Data:
━━━━━━━━

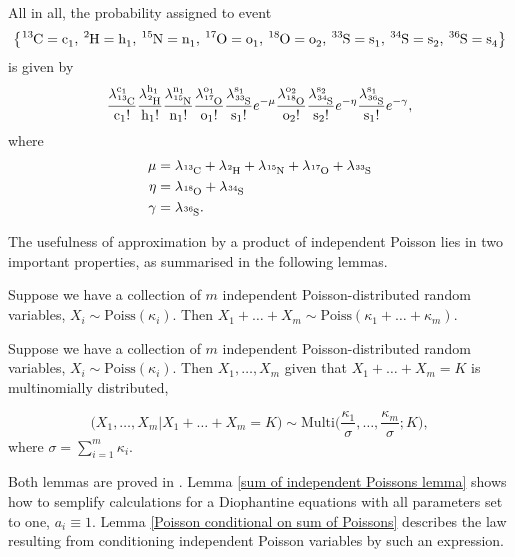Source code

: All in all, the probability assigned to event
\begin{equation*}
 	\left\{ \cem{^{13}C} = \cem{c_1},\, \cem{^{2}H} = \cem{h_1},\, \cem{^{15}N} = \cem{n_1},\, \cem{^{17}O} = \cem{o_1},\, \cem{^{18}O} = \cem{o_2},\, \cem{^{33}S} = \cem{s_1},\, \cem{^{34}S} = \cem{s_2},\, \cem{^{36}S}= \cem{s_4} \right\}	
\end{equation*} 
is given by
\begin{equation}\label{QK Nominator}
	\poiss{\text{c}}{13}{1}
	\poiss{\text{h}}{2}{1}
	\poiss{\text{n}}{15}{1}
	\poiss{\text{o}}{17}{1}
	\poiss{\text{s}}{33}{1}
		e^{ - \mu}
	\poiss{\text{o}}{18}{2}	
	\poiss{\text{s}}{34}{2}
		e^{ - \eta }		
	\poiss{\text{s}}{36}{1}
		e^{ - \gamma },
\end{equation}
where 
\begin{align*}\label{intensities summed equation}
	\mu 	&=	\lambda_\cem{^{13}C} + \lambda_\cem{^{2}H} + \lambda_\cem{^{15}N} + \lambda_\cem{^{17}O} +\lambda_\cem{^{33}S}  	\\
	\eta 	&= 	\lambda_\cem{^{18}O} + \lambda_\cem{^{34}S}\\ 
	\gamma	&= 	\lambda_\cem{^{36}S}.
\end{align*}

The usefulness of approximation by a product of independent Poisson lies in two important properties, as summarised in the following lemmas.

\begin{lemma}\label{sum of independent Poissons lemma}
	Suppose we have a collection of $m$ independent Poisson-distributed random variables, $X_i \sim \mathrm{Poiss}(\kappa_i)$. Then $X_1 + \dots + X_m \sim \mathrm{Poiss}(\kappa_1 + \dots + \kappa_m)$. 
\end{lemma}  

\begin{lemma}\label{Poisson conditional on sum of Poissons}
	Suppose we have a collection of $m$ independent Poisson-distributed random variables, $X_i \sim \mathrm{Poiss}(\kappa_i)$. Then $X_1, \dots, X_m$ given that $X_1 + \dots + X_m = K$ is multinomially distributed,

$$ 
	\Big(X_1, \dots, X_m | X_1 + \dots + X_m = K \Big) 
	\sim 
	\mathrm{Multi}\Big( \frac{\kappa_1}{\sigma}, \dots, \frac{\kappa_m}{\sigma}; K \Big), 
$$
	where $\sigma = \sum_{i = 1}^m \kappa_i$.	
\end{lemma}
Both lemmas are proved in \cite{Kingman1993PoissonProcesses}. Lemma \ref{sum of independent Poissons lemma} shows how to semplify calculations for a Diophantine equations with all parameters set to one, $a_i \equiv 1$. Lemma \ref{Poisson conditional on sum of Poissons} describes the law resulting from conditioning independent Poisson variables by such an expression. 

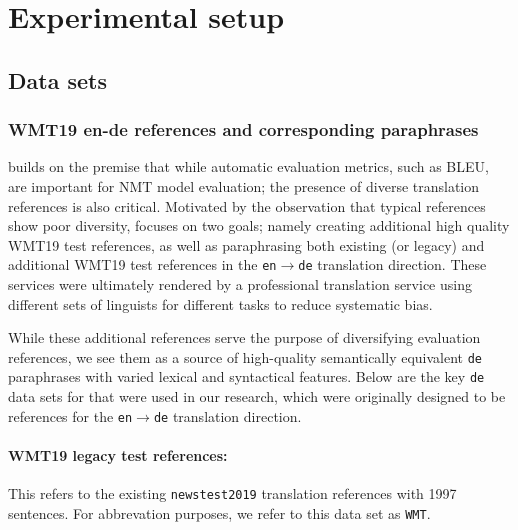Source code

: \documentclass[11pt,a4paper]{article}
\begin{document}

\section{Experimental setup}

\subsection{Data sets}

\subsubsection{WMT19 en-de references and corresponding paraphrases}

\citet{freitag-bleu-paraphrase-references-2020} builds on the premise that while automatic evaluation metrics, such as BLEU, are important for NMT model evaluation; the presence of diverse translation references is also critical. Motivated by the observation that typical references show poor diversity, \citet{freitag-bleu-paraphrase-references-2020} focuses on two goals; namely creating additional high quality WMT19 test references, as well as paraphrasing both existing (or legacy) and additional WMT19 test references in the \texttt{en$\rightarrow$de} translation direction. These services were ultimately rendered by a professional translation service using different sets of linguists for different tasks to reduce systematic bias.

While these additional references serve the purpose of diversifying evaluation references, we see them as a source of high-quality semantically equivalent \texttt{de} paraphrases with varied lexical and syntactical features. Below are the key \texttt{de} data sets for that were used in our research, which were originally designed to be references for the \texttt{en$\rightarrow$de} translation direction.

\paragraph{WMT19 legacy test references:} This refers to the existing \texttt{newstest2019} translation references with 1997 sentences. For abbrevation purposes, we refer to this data set as \texttt{WMT}. 
\end{document}
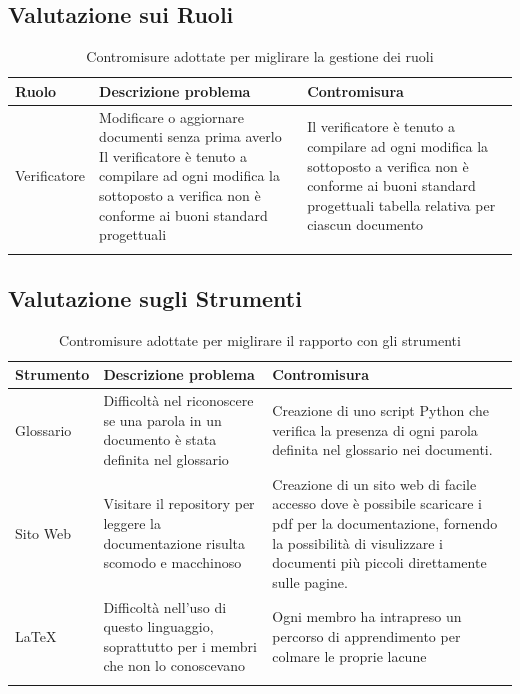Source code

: \documentclass{article}
\begin{document}
\subsection{Valutazione sui Ruoli}
\begin{center}
    \begin{longtable}{|>{\centering\arraybackslash}p{}|>{\centering\arraybackslash}p{}|>{\centering\arraybackslash}p{}|}
        \hline
        \textbf{Ruolo} & \textbf{Descrizione problema} & \textbf{Contromisura} \\
        \hline
        Verificatore & Modificare o aggiornare documenti senza prima averlo Il verificatore è tenuto a compilare ad ogni modifica la sottoposto a verifica non è conforme ai buoni standard progettuali & Il verificatore è tenuto a compilare ad ogni modifica la sottoposto a verifica non è conforme ai buoni standard progettuali tabella relativa per ciascun documento\\
        \hline %
        \caption{Contromisure adottate per miglirare la gestione dei ruoli}
    \end{longtable}
\end{center}
\newpage
\subsection{Valutazione sugli Strumenti}
\begin{center}
    \begin{longtable}{|>{\centering\arraybackslash}p{}|>{\centering\arraybackslash}p{}|>{\centering\arraybackslash}p{}|}
        \hline
        \textbf{Strumento} & \textbf{Descrizione problema} & \textbf{Contromisura} \\
        \hline
        Glossario & Difficoltà nel riconoscere se una parola in un documento è stata definita nel glossario & Creazione di uno script Python che verifica la presenza di ogni parola definita nel glossario nei documenti.\\
        \hline
        Sito Web & Visitare il repository per leggere la documentazione risulta scomodo e macchinoso & Creazione di un sito web di facile accesso dove è possibile scaricare i pdf per la documentazione, fornendo la possibilità di visulizzare i documenti più piccoli direttamente sulle pagine. \\
        \hline
        LaTeX & Difficoltà nell'uso di questo linguaggio, soprattutto per i membri che non lo conoscevano & Ogni membro ha intrapreso un percorso di apprendimento per colmare le proprie lacune \\
        \hline %
        \caption{Contromisure adottate per miglirare il rapporto con gli strumenti}
    \end{longtable}
\end{center}
\end{document}
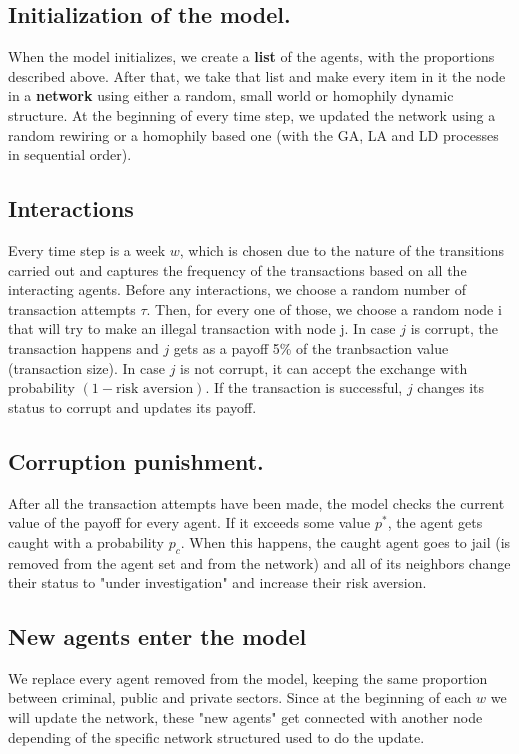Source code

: \documentclass[letterpaper, 11pt]{article}
\begin{document}
\subsection{Initialization of the model.}
\label{sec:org58dacc7}
When the model initializes, we create a \textbf{list} of the agents, with the proportions described above. After that, we take that list and make every item in it the node in a \textbf{network} using either a random, small world or homophily dynamic structure. At the beginning of every time step, we updated the network using a random rewiring or a homophily based one (with the GA, LA and LD processes in sequential order).

\subsection{Interactions}
\label{sec:orgb0b6b88}
Every time step is a week \(w\), which is chosen due to the nature of the transitions carried out and captures the frequency of the transactions based on all the interacting agents. Before any interactions, we choose a random number of transaction attempts \(\tau\). Then, for every one of those, we choose a random node i that will try to make an illegal transaction with node j. In case \(j\) is corrupt, the transaction happens and \(j\) gets as a payoff 5\% of the tranbsaction value (transaction size). In case \(j\) is not corrupt, it can accept the exchange with probability \((1 - \text{risk aversion})\). If the transaction is successful, \(j\) changes its status to corrupt and updates its payoff.

\subsection{Corruption punishment.}
\label{sec:org1a97377}
After all the transaction attempts have been made, the model checks the current value of the payoff for every agent. If it exceeds some value \(p^{*}\), the agent gets caught with a probability \(p_{c}\). When this happens, the caught agent goes to jail (is removed from the agent set and from the network) and all of its neighbors change their status to "under investigation" and increase their risk aversion. 

\subsection{New agents enter the model}
\label{sec:orgfd0cdde}
We replace every agent removed from the model, keeping the same proportion between criminal, public and private sectors. Since at the beginning of each \(w\) we will update the network, these "new agents" get connected with another node depending of the specific network structured used to do the update. 
\end{document}

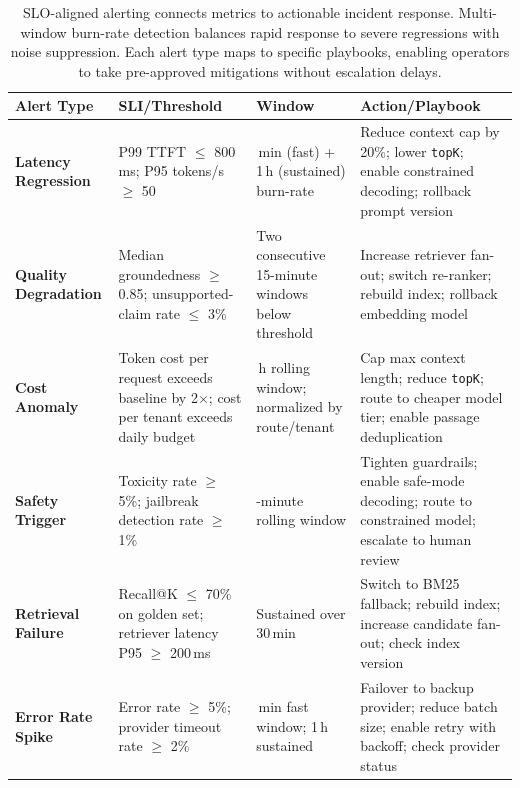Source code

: \begin{table}[t]
\centering
\small
\caption{SLO-aligned alerting connects metrics to actionable incident response. Multi-window burn-rate detection balances rapid response to severe regressions with noise suppression. Each alert type maps to specific playbooks, enabling operators to take pre-approved mitigations without escalation delays.}
\label{tab:ch05_alert_types_thresholds}
\setlength{\tabcolsep}{6pt}
\renewcommand{\arraystretch}{1.3}
\begin{tabularx}{\linewidth}{@{}>{\raggedright\arraybackslash}p{3.2cm}>{\raggedright\arraybackslash}X>{\raggedright\arraybackslash}X>{\raggedright\arraybackslash}X@{}}
\toprule
\rowcolor{gray!15}
\textbf{Alert Type} & \textbf{SLI/Threshold} & \textbf{Window} & \textbf{Action/Playbook} \\
\midrule
\rowcolor{blue!8}
\textbf{Latency Regression} & P99 TTFT $\leq$ 800\,ms; P95 tokens/s $\geq$ 50 & 5\,min (fast) + 1\,h (sustained) burn-rate & Reduce context cap by 20\%; lower \texttt{topK}; enable constrained decoding; rollback prompt version \\
\addlinespace[2pt]
\rowcolor{orange!10}
\textbf{Quality Degradation} & Median groundedness $\geq$ 0.85; unsupported-claim rate $\leq$ 3\% & Two consecutive 15-minute windows below threshold & Increase retriever fan-out; switch re-ranker; rebuild index; rollback embedding model \\
\addlinespace[2pt]
\rowcolor{orange!10}
\textbf{Cost Anomaly} & Token cost per request exceeds baseline by 2$\times$; cost per tenant exceeds daily budget & 1\,h rolling window; normalized by route/tenant & Cap max context length; reduce \texttt{topK}; route to cheaper model tier; enable passage deduplication \\
\addlinespace[2pt]
\rowcolor{red!8}
\textbf{Safety Trigger} & Toxicity rate $\geq$ 5\%; jailbreak detection rate $\geq$ 1\% & 15-minute rolling window & Tighten guardrails; enable safe-mode decoding; route to constrained model; escalate to human review \\
\addlinespace[2pt]
\rowcolor{orange!10}
\textbf{Retrieval Failure} & Recall@K $\leq$ 70\% on golden set; retriever latency P95 $\geq$ 200\,ms & Sustained over 30\,min & Switch to BM25 fallback; rebuild index; increase candidate fan-out; check index version \\
\addlinespace[2pt]
\rowcolor{red!8}
\textbf{Error Rate Spike} & Error rate $\geq$ 5\%; provider timeout rate $\geq$ 2\% & 5\,min fast window; 1\,h sustained & Failover to backup provider; reduce batch size; enable retry with backoff; check provider status \\
\bottomrule
\end{tabularx}
\end{table}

━━━━━━━━

Activity: Across all of the records above, how many lines include the string "were"? Answer with one number only.

Solution to this exercise: 2